Tokenomics - Fulfill Contractual Obligation with Balancer Regarding the BANK/wETH Pool on Ethereum Mainnet

Proposal Name: Tokenomics - Fulfill Contractual Obligation with Balancer Regarding the BANK/wETH Pool on Ethereum Mainnet

Program Champion(s): Icedcool, nonsensetwice, general tokenomics crew

OP Date: April 2022

Status: Forum Voting [Draft->Voting->Forum Voting->Closed]

Voting Link:


  1. TL;DR
  2. Multisig Address
  3. Background
  4. Solution


Per bDAO’s agreement with Balancer Protocol, Balancer requires 475K BANK to distribute rewards to those who provided liquidity during the rewards period for the original BANK/wETH pool on Ethereum Mainnet.




The BanklessDAO (bDAO) Tokenomics team works to find and create opportunities for BANK token owners to incentivize their holding of the token. One such method is to partner with specific decentralized finance (DeFi) protocols to allow BANK token owners to increase their holdings by providing liquidity mining incentives to any BANK token owner that provides liquidity (Liquidity Providing/Provider, or LP) to BANK pools in those protocols. This mechanism not only allows for a higher yield percentage on fees accrued in said pools, but also provides rewards in the form of more BANK tokens, as well as protocol tokens.

One such agreement was made in August of 2021 to launch an 80/20 BANK/wETH liquidity pool with Balancer protocol[1]. The proposal passed and the BANK/wETH Balancer Pool on Ethereum Mainnet was established with liquidity mining benefits that allowed Liquidity Provider (LP) token owners to earn both BAL and BANK for participating. Due to miscommunication with the timing for rewards distribution, Balancer ran rewards for five weeks beyond what was agreed upon. As a result, they have come up short on BANK to distribute. Because bDAO values our partnership with Balancer, we want to address this discrepancy and provide Balancer with the necessary BANK to distribute as rewards to those who provided liquidity during the extended rewards period.
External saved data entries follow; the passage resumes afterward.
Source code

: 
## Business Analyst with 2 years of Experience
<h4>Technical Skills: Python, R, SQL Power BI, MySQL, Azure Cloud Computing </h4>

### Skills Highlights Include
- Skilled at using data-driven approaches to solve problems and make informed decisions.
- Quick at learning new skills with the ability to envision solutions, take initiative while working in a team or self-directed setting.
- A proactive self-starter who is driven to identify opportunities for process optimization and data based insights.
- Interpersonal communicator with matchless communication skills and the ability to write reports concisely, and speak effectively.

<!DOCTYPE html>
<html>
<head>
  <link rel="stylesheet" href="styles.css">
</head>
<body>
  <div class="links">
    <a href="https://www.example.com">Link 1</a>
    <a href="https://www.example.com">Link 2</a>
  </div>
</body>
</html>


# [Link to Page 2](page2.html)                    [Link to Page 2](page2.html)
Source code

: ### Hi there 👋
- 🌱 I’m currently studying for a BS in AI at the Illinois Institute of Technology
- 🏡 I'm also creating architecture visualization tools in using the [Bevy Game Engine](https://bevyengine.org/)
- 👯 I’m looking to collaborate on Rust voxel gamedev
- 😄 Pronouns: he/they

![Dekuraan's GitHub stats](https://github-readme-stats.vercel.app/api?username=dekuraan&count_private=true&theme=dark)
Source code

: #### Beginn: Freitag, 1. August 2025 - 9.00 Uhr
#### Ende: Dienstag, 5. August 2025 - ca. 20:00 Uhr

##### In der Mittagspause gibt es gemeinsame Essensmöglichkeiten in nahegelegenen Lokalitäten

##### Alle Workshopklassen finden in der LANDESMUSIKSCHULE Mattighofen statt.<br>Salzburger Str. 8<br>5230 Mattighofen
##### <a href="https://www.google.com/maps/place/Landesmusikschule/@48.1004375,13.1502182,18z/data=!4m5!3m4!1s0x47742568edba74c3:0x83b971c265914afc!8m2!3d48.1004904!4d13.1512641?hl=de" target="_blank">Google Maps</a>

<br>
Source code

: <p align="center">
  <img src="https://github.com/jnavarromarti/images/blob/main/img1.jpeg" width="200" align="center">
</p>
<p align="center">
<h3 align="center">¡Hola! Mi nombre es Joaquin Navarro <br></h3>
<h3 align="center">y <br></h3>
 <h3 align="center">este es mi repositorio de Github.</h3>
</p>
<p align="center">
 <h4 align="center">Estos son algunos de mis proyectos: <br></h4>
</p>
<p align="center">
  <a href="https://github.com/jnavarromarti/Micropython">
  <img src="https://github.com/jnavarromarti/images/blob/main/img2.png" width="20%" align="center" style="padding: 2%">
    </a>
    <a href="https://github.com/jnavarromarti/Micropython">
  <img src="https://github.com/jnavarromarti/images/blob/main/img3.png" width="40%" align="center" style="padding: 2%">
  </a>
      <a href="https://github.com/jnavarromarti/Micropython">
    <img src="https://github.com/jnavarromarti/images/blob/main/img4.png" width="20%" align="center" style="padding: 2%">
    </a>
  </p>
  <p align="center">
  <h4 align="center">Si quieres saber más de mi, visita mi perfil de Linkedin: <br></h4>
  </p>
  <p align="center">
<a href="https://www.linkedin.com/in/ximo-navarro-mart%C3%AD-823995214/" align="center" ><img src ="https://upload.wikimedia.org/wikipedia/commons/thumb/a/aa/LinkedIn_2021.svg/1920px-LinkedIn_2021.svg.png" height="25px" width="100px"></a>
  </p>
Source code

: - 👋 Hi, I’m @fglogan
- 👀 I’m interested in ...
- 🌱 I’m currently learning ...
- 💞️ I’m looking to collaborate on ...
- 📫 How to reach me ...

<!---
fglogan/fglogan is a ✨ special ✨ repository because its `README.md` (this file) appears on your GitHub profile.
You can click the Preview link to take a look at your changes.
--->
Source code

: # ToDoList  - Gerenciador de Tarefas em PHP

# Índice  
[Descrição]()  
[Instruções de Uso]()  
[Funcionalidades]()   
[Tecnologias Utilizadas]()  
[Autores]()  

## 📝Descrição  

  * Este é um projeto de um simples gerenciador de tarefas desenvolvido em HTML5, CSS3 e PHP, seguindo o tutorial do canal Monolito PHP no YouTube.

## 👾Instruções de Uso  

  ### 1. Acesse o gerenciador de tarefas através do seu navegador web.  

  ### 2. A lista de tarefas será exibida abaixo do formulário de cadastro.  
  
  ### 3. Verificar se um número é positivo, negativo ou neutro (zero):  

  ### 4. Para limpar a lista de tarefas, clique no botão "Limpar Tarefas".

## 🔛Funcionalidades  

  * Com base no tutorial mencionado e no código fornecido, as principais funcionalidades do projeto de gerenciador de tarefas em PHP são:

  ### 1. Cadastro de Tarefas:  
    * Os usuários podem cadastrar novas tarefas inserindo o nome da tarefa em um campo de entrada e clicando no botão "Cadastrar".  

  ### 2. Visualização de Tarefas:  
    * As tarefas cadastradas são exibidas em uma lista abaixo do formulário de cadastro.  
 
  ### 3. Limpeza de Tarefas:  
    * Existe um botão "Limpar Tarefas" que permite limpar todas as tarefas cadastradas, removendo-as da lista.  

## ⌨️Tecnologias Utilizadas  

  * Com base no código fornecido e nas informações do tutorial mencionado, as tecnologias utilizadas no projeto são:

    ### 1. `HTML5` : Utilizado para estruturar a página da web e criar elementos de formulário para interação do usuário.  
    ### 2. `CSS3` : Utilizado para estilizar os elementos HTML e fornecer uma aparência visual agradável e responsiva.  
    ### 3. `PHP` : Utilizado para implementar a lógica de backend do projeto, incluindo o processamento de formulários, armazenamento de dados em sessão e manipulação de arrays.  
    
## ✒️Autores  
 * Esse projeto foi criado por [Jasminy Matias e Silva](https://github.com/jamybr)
This proposal addresses this inconsistency and fulfills bDAO’s obligation to Balancer and LP token owners. Upon approval, bDAO will provide 475K BANK to Balancer to distribute five weeks worth of liquidity mining rewards to LP token holders during the reward period, not only honoring bDAO’s agreement with Balancer, but in appreciation for their willingness to provide rewards . This will also serve to maintain bDAO’s social capital, as potential partners can be confident that bDAO executes on its responsibilities.

  • Approve
  • Deny

0 voters

1 Like

BIG thanks to @nonsensetwice for doing ALL of the lift on this write up.
Awesome dude :+1: :bowing_man:


Yay! Was wondering if I’d ever receive the BANKs generated by using the pool.

Thank youuuu


Do people get the bank retroactively? Even if they have liquidated their position?


Yea, if the rewards say you have pending BANK distribution, then that will be claimable once this is complete.


If I’d like to support by offering my BANK tokens for liquidity, do I just go to the Balanced protocol and “stake” it there?

Great community that not only supports its obligation but ALWAYS attempts to provide partnership support. Long term, goodness pays off. BDAO strong.

1 Like

Why are we staking on mainnet still? Most ppl with 50k bank or less will get most gains wiped out with fees.

This isn’t for mainnet staking, it is to cover a debt due to a miscommunication based on previous mainnet staking.